The Whakaari Eruption - What happens when the regulator casts the net too wide?
On 9 December 2019, New Zealand experienced its most deadliest volcanic disaster since the Mount Tarawera eruption in 1886. Whakaari (White Island) violently erupted spewing toxic gas, ash and rocks into the air. The eruption killed 22 people and left 25 others seriously injured. The social and political impact left a nation shocked and a government clamouring to find answers and someone to blame.
On 30 November 2020, WorkSafe New Zealand (“WorkSafe”) filed criminal charges against 13 separate parties. In short, Worksafe claimed that while the eruption was unexpected it was nevertheless foreseeable. It also claimed that various tourist operators failed to follow health and safety guidelines and as a direct result, failed to protect people in their care.
Now let’s break the decision down and look closely at the legislation.

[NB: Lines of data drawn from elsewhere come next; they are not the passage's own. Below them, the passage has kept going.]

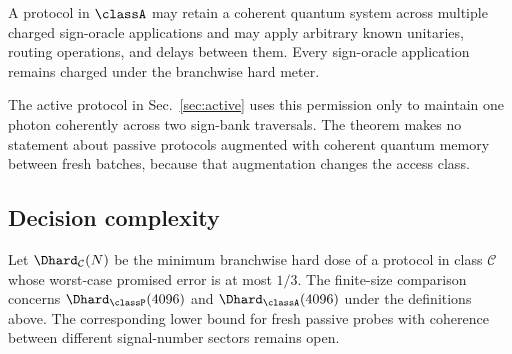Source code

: \begin{definition}
A protocol in $\classA$ may retain a coherent quantum system across multiple charged sign-oracle applications and may apply arbitrary known unitaries, routing operations, and delays between them. Every sign-oracle application remains charged under the branchwise hard meter.
\end{definition}

The active protocol in Sec.~\ref{sec:active} uses this permission only to maintain one photon coherently across two sign-bank traversals. The theorem makes no statement about passive protocols augmented with coherent quantum memory between fresh batches, because that augmentation changes the access class.

\subsection{Decision complexity}

Let $\Dhard_{\mathcal C}(N)$ be the minimum branchwise hard dose of a protocol in class $\mathcal C$ whose worst-case promised error is at most $1/3$. The finite-size comparison concerns $\Dhard_{\classP}(4096)$ and $\Dhard_{\classA}(4096)$ under the definitions above. The corresponding lower bound for fresh passive probes with coherence between different signal-number sectors remains open.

Health and Safety at Work Act 2015
Under the Health and Safety at Work Act 2015 (“Act”) the duties and responsibilities are extensive. Further those same duties also extend to situations where the activities of a Person Conducting Business or Undertaking, otherwise known as a PCBU, affects members of the general public (i.e the PCBU has an actual influence and control over an activity where harm occurs).
Section 36(2) provides the who, the what, the how and the why – all the ingredients required to undertake a robust examination of the facts. It states what steps a PCBU must put into place when its activities impact on “other persons.” But like most things in life, there are limitations to when the legislation is triggered. The law cannot prescribe every scenario that has the potential to cause harm, as that would narrow the focus of any investigation. Instead the exercise allows the person reading the legislation to apply an objective standard to the facts of the case.
Section 36 Primary Duty of Care
(1) A PCBU must ensure, so far as is reasonably practicable, the health and safety of—
(a) workers who work for the PCBU, while the workers are at work in the business or undertaking; and
(b) workers whose activities in carrying out work are influenced or directed by the PCBU, while the workers are carrying out the work.
(2) A PCBU must ensure, so far as is reasonably practicable, that the health and safety of other persons is not put at risk from work carried out as part of the conduct of the business or undertaking.
Legal Argument
Despite the fact that the National Emergency Management Agency (“NEMA”) did not deploy any of its workers or send any other workers to Whakaari, the argument put forward by WorkSafe was that NEMA had a duty to keep the general public actively informed about the level of volcanic activity on Whakaari. The basic premise here being that, had NEMA kept the general public informed about the volcanic activity, tourist operators and the like would not have travelled to the destination in the first place.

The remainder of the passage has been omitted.